In an agreement announced overnight, the European Union offered $100 billion to stem an imminent Greek debt default in exchange for a 50% haircut to Greek bondholders. This is a bittersweet victory for those of us who believe in the power of the free market.

When the US government undertook its largest round of bailouts in 2008, it bought nearly worthless assets at 100¢ on the dollar. At the very least, European authorities have recognized that taxpayers shouldn't be responsible for shouldering the entire burden of bondholders' investments. However, Brussels is still committed to making taxpayers bear some of the losses - and this is still fraught with moral hazard.

In the absence of continued EU bailouts, Greece would have been shut out of international credit markets years ago. The purpose of European "assistance" has been to keep the Greek debt market liquid enough for Greece to continue borrowing a little bit longer. In theory, this was supposed to buy the Greek authorities time to get their house in order - but, in actuality, it has removed the very incentives necessary to make them reform.
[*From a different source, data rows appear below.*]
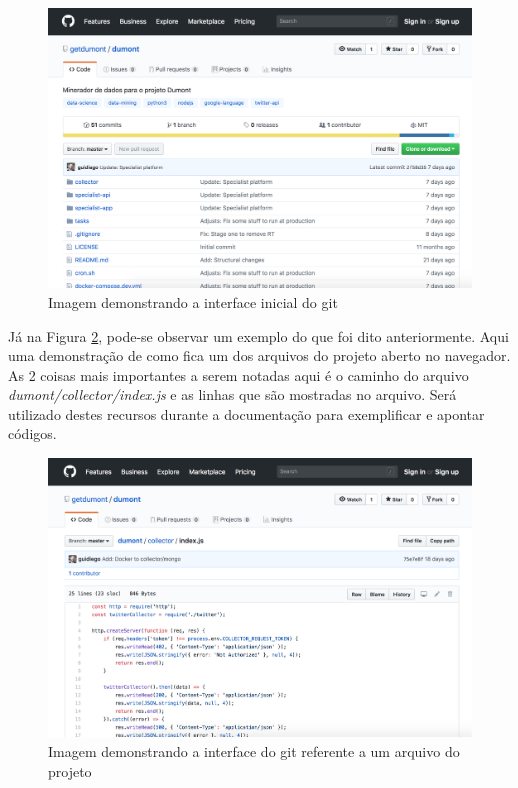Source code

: \begin{figure}[!ht]
    \centering
    \includegraphics[width=.75\textwidth]{imagens/git_init.png}
    \caption{Imagem demonstrando a interface inicial do git}
    \label{fig:git_init}
\end{figure}

Já na Figura \ref{fig:git_file}, pode-se observar um exemplo do que foi dito anteriormente. Aqui uma demonstração de como fica um dos arquivos do projeto aberto no navegador. As 2 coisas mais importantes a serem notadas aqui é o caminho do arquivo \textit{dumont/collector/index.js} e as linhas que são mostradas no arquivo. Será utilizado destes recursos durante a documentação para exemplificar e apontar códigos.

\begin{figure}[!ht]
    \centering
    \includegraphics[width=.8\textwidth]{imagens/git_file.png}
    \caption{Imagem demonstrando a interface do git referente a um arquivo do projeto}
    \label{fig:git_file}
\end{figure}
Take Ireland as a counterpoint: they're undergoing a true, painful, and arduous austerity program, and as a reward, they still have to pay back their bondholders at par and are receiving only a fraction of the EFSF bailout funds that are being offered to Greece. It's no wonder that, in the wake of today's news, Ireland has called for another round of EU subsidies and permission to impose haircuts on its bondholders.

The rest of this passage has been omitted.